*** Opening of Data under study ***

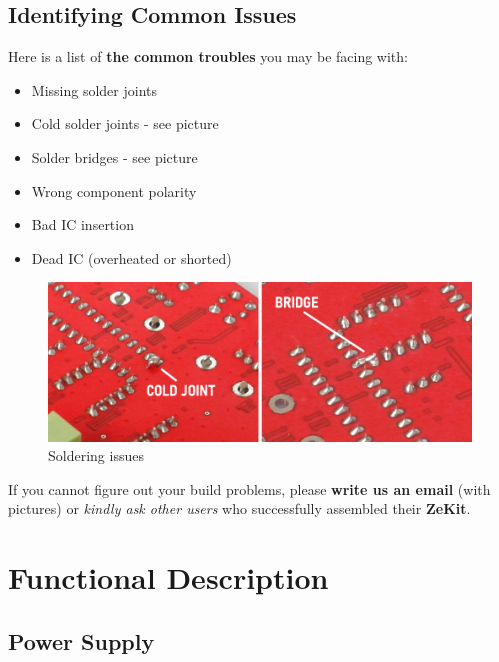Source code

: \documentclass{scrartcl}
\begin{document}
\subsection{Identifying Common Issues}

Here is a list of \textbf{the common troubles} you may be facing with:

\begin{itemize}
    \item Missing solder joints
    \item Cold solder joints - see picture
    \item Solder bridges - see picture
    \item Wrong component polarity
    \item Bad IC insertion
    \item Dead IC (overheated or shorted)
\end{itemize}

\vspace{0.50cm}

\begin{figure}[!ht]
    \begin{center}
        \includegraphics[scale=0.42]{assets/solder-issues.jpg}
        \caption{Soldering issues}
    \end{center}
\end{figure}

If you cannot figure out your build problems, please \textbf{write us an email} (with pictures) or \emph{kindly ask other users} who successfully assembled their \textbf{ZeKit}.

\pagebreak

\section{Functional Description}

\subsection{Power Supply}
\end{document}

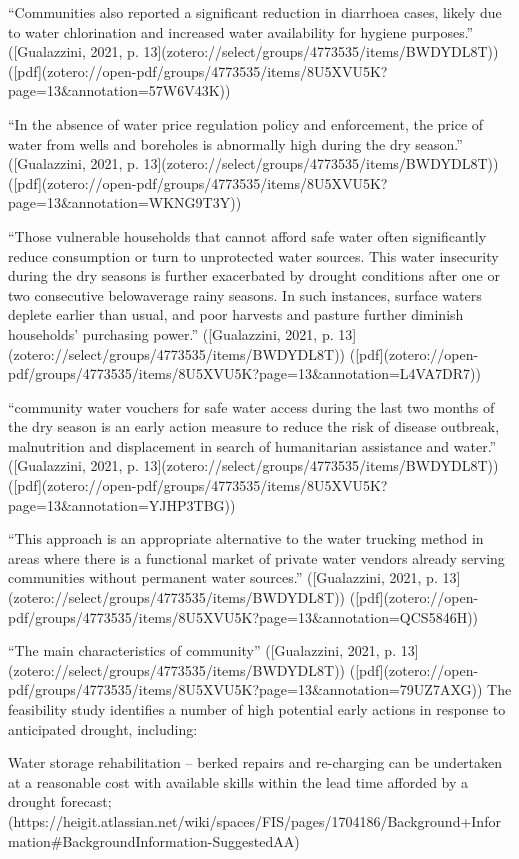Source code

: {“Communities also reported a significant reduction in diarrhoea cases, likely due to water chlorination and increased water availability for hygiene purposes.” ([Gualazzini, 2021, p. 13](zotero://select/groups/4773535/items/BWDYDL8T)) ([pdf](zotero://open-pdf/groups/4773535/items/8U5XVU5K?page=13&annotation=57W6V43K))

“In the absence of water price regulation policy and enforcement, the price of water from wells and boreholes is abnormally high during the dry season.” ([Gualazzini, 2021, p. 13](zotero://select/groups/4773535/items/BWDYDL8T)) ([pdf](zotero://open-pdf/groups/4773535/items/8U5XVU5K?page=13&annotation=WKNG9T3Y))

“Those vulnerable households that cannot afford safe water often significantly reduce consumption or turn to unprotected water sources. This water insecurity during the dry seasons is further exacerbated by drought conditions after one or two consecutive belowaverage rainy seasons. In such instances, surface waters deplete earlier than usual, and poor harvests and pasture further diminish households’ purchasing power.” ([Gualazzini, 2021, p. 13](zotero://select/groups/4773535/items/BWDYDL8T)) ([pdf](zotero://open-pdf/groups/4773535/items/8U5XVU5K?page=13&annotation=L4VA7DR7))

“community water vouchers for safe water access during the last two months of the dry season is an early action measure to reduce the risk of disease outbreak, malnutrition and displacement in search of humanitarian assistance and water.” ([Gualazzini, 2021, p. 13](zotero://select/groups/4773535/items/BWDYDL8T)) ([pdf](zotero://open-pdf/groups/4773535/items/8U5XVU5K?page=13&annotation=YJHP3TBG))

“This approach is an appropriate alternative to the water trucking method in areas where there is a functional market of private water vendors already serving communities without permanent water sources.” ([Gualazzini, 2021, p. 13](zotero://select/groups/4773535/items/BWDYDL8T)) ([pdf](zotero://open-pdf/groups/4773535/items/8U5XVU5K?page=13&annotation=QCS5846H))

“The main characteristics of community” ([Gualazzini, 2021, p. 13](zotero://select/groups/4773535/items/BWDYDL8T)) ([pdf](zotero://open-pdf/groups/4773535/items/8U5XVU5K?page=13&annotation=79UZ7AXG))
The feasibility study identifies a number of high potential early actions in response to anticipated drought, including:

Water storage rehabilitation – berked repairs and re-charging can be undertaken at a reasonable cost with available skills within the lead time afforded by a drought forecast; (https://heigit.atlassian.net/wiki/spaces/FIS/pages/1704186/Background+Information#BackgroundInformation-SuggestedAA)

}
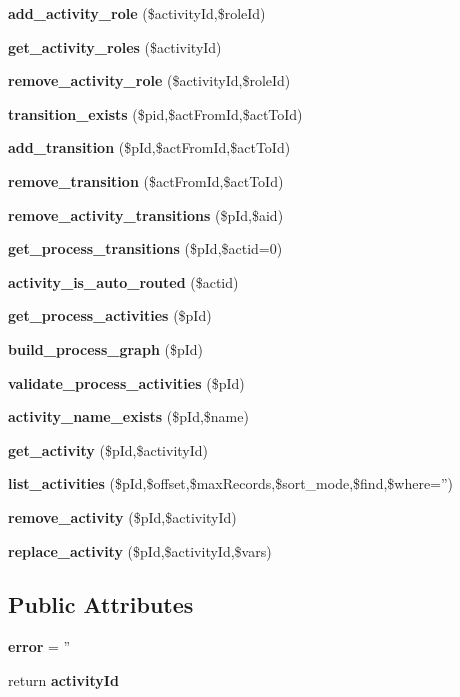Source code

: \begin{CompactItemize}
\item 
{\bf add\_\-activity\_\-role} (\$activity\-Id,\$role\-Id)
\item 
{\bf get\_\-activity\_\-roles} (\$activity\-Id)
\item 
{\bf remove\_\-activity\_\-role} (\$activity\-Id,\$role\-Id)
\item 
{\bf transition\_\-exists} (\$pid,\$act\-From\-Id,\$act\-To\-Id)
\item 
{\bf add\_\-transition} (\$p\-Id,\$act\-From\-Id,\$act\-To\-Id)
\item 
{\bf remove\_\-transition} (\$act\-From\-Id,\$act\-To\-Id)
\item 
{\bf remove\_\-activity\_\-transitions} (\$p\-Id,\$aid)
\item 
{\bf get\_\-process\_\-transitions} (\$p\-Id,\$actid=0)
\item 
{\bf activity\_\-is\_\-auto\_\-routed} (\$actid)
\item 
{\bf get\_\-process\_\-activities} (\$p\-Id)
\item 
{\bf build\_\-process\_\-graph} (\$p\-Id)
\item 
{\bf validate\_\-process\_\-activities} (\$p\-Id)
\item 
{\bf activity\_\-name\_\-exists} (\$p\-Id,\$name)
\item 
{\bf get\_\-activity} (\$p\-Id,\$activity\-Id)
\item 
{\bf list\_\-activities} (\$p\-Id,\$offset,\$max\-Records,\$sort\_\-mode,\$find,\$where='')
\item 
{\bf remove\_\-activity} (\$p\-Id,\$activity\-Id)
\item 
{\bf replace\_\-activity} (\$p\-Id,\$activity\-Id,\$vars)
\end{CompactItemize}
\subsection*{Public Attributes}
\begin{CompactItemize}
\item 
{}
{\bf error} = ''\label{classActivityManager_m0}

\item 
{}
return {\bf activity\-Id}\label{classActivityManager_m1}

\end{CompactItemize}


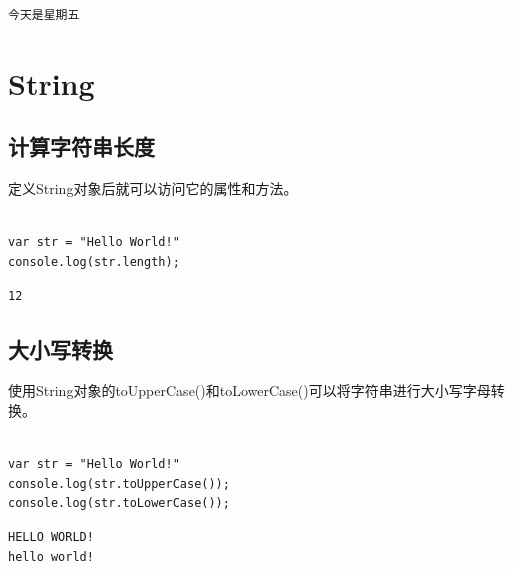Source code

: \begin{tcolorbox}
	\begin{verbatim}
今天是星期五
	\end{verbatim}
\end{tcolorbox}

\newpage

\section{String}

\subsection{计算字符串长度}

定义String对象后就可以访问它的属性和方法。 \\

 \\

\begin{lstlisting}[style=htmlcssjs]
var str = "Hello World!"
console.log(str.length);
\end{lstlisting}

\begin{tcolorbox}
	\begin{verbatim}
12
	\end{verbatim}
\end{tcolorbox}

\subsection{大小写转换}

使用String对象的toUpperCase()和toLowerCase()可以将字符串进行大小写字母转换。 \\

 \\

\begin{lstlisting}[style=htmlcssjs]
var str = "Hello World!"
console.log(str.toUpperCase());
console.log(str.toLowerCase());
\end{lstlisting}

\begin{tcolorbox}
	\begin{verbatim}
HELLO WORLD!
hello world!
	\end{verbatim}
\end{tcolorbox}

*** Close of Data under study ***

The answer must consist solely of the lines from the first line of the data through the line containing "bridges - see picture", inclusive, reproduced exactly and without pictures.

### Result for this exercise
Source code

: \documentclass{scrartcl}
\begin{document}
\subsection{Identifying Common Issues}

Here is a list of \textbf{the common troubles} you may be facing with:

\begin{itemize}
    \item Missing solder joints
    \item Cold solder joints - see picture
    \item Solder bridges - see picture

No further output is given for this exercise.